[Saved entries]
#####

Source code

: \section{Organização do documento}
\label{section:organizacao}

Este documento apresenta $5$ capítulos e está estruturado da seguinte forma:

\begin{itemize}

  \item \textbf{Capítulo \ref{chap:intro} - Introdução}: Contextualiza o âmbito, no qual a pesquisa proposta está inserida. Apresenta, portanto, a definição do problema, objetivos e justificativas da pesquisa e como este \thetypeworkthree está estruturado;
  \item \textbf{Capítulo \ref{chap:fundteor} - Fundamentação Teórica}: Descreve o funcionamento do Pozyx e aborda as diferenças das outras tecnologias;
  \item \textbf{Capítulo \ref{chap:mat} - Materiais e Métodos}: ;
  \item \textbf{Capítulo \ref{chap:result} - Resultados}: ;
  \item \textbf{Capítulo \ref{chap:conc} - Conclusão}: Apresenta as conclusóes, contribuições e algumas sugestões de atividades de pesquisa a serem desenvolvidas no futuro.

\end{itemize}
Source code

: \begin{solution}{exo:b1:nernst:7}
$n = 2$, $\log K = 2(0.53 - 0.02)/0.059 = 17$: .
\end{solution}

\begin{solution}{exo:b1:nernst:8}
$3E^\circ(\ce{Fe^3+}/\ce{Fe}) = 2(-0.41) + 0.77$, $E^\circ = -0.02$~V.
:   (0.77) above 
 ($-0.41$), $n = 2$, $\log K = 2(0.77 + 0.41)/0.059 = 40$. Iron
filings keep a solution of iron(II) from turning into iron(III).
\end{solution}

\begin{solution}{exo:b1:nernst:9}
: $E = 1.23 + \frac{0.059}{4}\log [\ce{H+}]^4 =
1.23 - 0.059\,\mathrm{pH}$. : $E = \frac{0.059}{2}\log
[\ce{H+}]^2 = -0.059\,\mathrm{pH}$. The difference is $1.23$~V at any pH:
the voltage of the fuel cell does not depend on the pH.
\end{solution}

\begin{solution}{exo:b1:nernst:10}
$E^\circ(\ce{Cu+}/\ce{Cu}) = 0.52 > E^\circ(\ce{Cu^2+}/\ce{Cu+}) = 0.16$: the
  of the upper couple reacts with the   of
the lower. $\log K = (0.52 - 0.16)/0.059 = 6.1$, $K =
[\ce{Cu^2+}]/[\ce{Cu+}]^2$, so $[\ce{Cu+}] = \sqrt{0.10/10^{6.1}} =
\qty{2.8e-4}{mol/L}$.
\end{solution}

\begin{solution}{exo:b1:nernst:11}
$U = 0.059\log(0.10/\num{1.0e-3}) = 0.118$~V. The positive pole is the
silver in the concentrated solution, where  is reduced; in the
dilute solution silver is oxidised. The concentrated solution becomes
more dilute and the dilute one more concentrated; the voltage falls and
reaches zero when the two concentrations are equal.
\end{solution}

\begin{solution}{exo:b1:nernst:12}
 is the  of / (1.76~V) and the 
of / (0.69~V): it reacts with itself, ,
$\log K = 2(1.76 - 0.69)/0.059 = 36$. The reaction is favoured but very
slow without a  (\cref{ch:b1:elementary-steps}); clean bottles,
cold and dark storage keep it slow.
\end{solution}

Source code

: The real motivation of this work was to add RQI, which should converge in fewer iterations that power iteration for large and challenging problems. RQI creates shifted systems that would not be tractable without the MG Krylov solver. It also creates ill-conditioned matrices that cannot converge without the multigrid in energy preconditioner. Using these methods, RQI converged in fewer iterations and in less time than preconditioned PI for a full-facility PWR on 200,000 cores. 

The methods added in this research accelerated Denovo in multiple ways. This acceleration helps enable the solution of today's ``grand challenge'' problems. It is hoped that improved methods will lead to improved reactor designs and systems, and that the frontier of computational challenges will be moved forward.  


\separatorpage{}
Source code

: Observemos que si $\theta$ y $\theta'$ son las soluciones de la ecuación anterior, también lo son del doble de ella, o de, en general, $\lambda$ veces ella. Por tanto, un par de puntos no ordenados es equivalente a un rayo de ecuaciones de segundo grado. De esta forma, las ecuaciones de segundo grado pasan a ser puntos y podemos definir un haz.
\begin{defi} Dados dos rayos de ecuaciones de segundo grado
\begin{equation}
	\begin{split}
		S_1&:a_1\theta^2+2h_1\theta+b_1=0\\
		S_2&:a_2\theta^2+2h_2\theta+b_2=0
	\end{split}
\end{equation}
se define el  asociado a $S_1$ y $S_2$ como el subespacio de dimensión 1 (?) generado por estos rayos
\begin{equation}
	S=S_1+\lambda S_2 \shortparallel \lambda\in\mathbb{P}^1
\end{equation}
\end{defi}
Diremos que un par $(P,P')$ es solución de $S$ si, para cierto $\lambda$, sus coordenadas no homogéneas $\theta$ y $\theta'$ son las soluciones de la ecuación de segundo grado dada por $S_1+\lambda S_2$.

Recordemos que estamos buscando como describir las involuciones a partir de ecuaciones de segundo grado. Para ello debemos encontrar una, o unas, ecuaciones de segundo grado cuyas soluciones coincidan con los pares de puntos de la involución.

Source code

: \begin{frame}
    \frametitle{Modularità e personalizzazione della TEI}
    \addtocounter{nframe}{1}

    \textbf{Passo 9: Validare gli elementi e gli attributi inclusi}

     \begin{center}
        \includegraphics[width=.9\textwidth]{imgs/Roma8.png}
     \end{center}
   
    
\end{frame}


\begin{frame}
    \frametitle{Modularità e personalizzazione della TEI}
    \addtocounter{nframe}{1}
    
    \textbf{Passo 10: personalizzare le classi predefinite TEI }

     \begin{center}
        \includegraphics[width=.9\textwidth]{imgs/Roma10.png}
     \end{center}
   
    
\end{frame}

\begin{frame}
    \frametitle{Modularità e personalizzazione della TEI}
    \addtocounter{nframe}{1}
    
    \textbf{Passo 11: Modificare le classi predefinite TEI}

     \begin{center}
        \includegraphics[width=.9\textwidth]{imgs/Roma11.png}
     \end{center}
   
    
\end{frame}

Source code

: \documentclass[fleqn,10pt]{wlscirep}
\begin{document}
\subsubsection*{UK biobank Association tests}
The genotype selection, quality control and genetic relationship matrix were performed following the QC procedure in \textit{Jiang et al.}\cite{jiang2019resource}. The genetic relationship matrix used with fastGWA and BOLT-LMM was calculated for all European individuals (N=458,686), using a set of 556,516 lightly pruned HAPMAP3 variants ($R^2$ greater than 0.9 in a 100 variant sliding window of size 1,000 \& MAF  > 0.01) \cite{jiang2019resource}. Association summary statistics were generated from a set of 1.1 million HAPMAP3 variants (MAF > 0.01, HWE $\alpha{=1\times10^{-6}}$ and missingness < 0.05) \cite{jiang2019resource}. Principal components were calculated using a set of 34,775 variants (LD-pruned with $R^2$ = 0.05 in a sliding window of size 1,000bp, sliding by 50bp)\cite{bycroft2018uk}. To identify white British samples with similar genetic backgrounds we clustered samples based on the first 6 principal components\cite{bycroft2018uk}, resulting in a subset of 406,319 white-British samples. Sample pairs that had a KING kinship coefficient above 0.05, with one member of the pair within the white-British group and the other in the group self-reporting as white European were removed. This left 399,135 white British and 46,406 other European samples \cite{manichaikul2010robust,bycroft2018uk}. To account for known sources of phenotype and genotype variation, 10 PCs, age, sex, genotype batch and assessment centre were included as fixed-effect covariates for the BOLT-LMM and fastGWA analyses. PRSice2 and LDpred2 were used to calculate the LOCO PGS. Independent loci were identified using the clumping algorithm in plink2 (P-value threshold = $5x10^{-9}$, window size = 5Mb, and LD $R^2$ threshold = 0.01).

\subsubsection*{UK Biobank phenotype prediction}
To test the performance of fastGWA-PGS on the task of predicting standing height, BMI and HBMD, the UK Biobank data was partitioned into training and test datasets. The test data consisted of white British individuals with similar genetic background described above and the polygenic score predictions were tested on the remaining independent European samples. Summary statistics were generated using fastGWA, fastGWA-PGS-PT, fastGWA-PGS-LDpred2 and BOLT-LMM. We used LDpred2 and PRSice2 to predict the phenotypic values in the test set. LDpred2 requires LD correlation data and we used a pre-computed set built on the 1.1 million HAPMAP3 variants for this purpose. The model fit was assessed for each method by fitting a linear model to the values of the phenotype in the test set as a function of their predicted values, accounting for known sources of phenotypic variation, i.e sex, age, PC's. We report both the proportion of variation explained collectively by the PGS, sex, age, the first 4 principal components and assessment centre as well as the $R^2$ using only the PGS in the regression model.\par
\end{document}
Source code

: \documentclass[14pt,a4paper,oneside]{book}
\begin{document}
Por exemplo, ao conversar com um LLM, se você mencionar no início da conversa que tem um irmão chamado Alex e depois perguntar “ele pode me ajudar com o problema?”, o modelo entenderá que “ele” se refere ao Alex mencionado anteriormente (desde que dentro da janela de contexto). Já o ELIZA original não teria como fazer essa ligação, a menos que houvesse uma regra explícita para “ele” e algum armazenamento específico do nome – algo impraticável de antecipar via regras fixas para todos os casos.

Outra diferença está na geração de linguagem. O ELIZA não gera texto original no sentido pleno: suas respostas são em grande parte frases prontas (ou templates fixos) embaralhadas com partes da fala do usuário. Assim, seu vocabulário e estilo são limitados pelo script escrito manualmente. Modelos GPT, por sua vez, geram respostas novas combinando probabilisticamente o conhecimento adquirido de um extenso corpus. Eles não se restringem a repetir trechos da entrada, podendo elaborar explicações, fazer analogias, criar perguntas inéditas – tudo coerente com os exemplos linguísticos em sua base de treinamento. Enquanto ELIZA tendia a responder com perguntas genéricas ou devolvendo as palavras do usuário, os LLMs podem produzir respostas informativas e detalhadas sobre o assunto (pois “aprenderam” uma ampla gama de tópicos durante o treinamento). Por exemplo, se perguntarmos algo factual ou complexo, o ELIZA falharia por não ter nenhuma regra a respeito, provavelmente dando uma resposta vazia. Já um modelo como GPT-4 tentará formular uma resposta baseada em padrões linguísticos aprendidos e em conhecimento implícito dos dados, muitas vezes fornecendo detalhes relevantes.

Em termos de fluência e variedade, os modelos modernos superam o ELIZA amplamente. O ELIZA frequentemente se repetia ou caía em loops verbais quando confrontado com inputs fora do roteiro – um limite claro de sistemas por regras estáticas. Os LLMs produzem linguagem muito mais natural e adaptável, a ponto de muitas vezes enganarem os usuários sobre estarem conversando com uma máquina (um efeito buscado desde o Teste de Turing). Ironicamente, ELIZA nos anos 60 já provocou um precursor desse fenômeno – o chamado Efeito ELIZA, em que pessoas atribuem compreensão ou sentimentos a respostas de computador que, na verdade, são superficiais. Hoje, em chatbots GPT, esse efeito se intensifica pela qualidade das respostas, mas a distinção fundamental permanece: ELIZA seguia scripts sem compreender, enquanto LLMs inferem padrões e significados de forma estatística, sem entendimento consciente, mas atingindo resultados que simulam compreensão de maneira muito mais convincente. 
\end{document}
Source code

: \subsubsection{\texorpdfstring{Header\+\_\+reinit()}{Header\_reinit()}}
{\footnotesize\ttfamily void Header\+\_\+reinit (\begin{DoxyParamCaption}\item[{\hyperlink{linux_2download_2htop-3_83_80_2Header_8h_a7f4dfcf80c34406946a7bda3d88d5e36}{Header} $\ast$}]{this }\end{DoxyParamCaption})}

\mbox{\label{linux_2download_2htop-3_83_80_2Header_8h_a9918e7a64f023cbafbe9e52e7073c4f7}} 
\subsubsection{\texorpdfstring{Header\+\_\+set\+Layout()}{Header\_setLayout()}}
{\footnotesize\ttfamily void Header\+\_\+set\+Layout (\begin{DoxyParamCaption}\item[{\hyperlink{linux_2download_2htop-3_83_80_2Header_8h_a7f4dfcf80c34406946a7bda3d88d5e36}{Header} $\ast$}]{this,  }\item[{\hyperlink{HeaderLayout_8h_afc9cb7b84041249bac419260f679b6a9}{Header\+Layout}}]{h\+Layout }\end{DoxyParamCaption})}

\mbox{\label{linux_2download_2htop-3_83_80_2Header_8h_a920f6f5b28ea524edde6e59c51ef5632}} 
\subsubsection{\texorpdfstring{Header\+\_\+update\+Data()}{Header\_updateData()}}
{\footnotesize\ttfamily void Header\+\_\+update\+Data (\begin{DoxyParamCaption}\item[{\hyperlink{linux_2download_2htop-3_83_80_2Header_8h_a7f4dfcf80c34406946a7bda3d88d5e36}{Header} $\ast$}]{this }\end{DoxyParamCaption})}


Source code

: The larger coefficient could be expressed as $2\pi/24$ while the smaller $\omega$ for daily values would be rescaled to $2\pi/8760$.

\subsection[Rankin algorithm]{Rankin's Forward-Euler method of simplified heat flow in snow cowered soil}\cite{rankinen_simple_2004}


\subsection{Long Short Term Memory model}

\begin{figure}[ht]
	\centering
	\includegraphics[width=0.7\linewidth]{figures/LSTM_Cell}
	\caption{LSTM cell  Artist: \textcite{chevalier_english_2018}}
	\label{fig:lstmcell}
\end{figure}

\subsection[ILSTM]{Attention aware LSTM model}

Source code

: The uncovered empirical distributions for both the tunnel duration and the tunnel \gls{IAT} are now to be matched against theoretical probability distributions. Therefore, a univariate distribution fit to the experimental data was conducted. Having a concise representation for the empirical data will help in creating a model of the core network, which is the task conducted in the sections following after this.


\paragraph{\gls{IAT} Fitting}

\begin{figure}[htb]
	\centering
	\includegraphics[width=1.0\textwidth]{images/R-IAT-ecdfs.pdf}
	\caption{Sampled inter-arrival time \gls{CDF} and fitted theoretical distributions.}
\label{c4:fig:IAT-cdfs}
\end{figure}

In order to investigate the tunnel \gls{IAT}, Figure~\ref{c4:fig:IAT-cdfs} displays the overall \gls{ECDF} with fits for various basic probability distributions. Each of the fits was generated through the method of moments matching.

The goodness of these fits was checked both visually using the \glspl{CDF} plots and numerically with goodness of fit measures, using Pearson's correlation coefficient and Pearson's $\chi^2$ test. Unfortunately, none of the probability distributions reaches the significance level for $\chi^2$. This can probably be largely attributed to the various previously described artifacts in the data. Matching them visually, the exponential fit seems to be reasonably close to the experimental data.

#####

Work out how many lines above contain "systems"; write only the number.

Completed task
2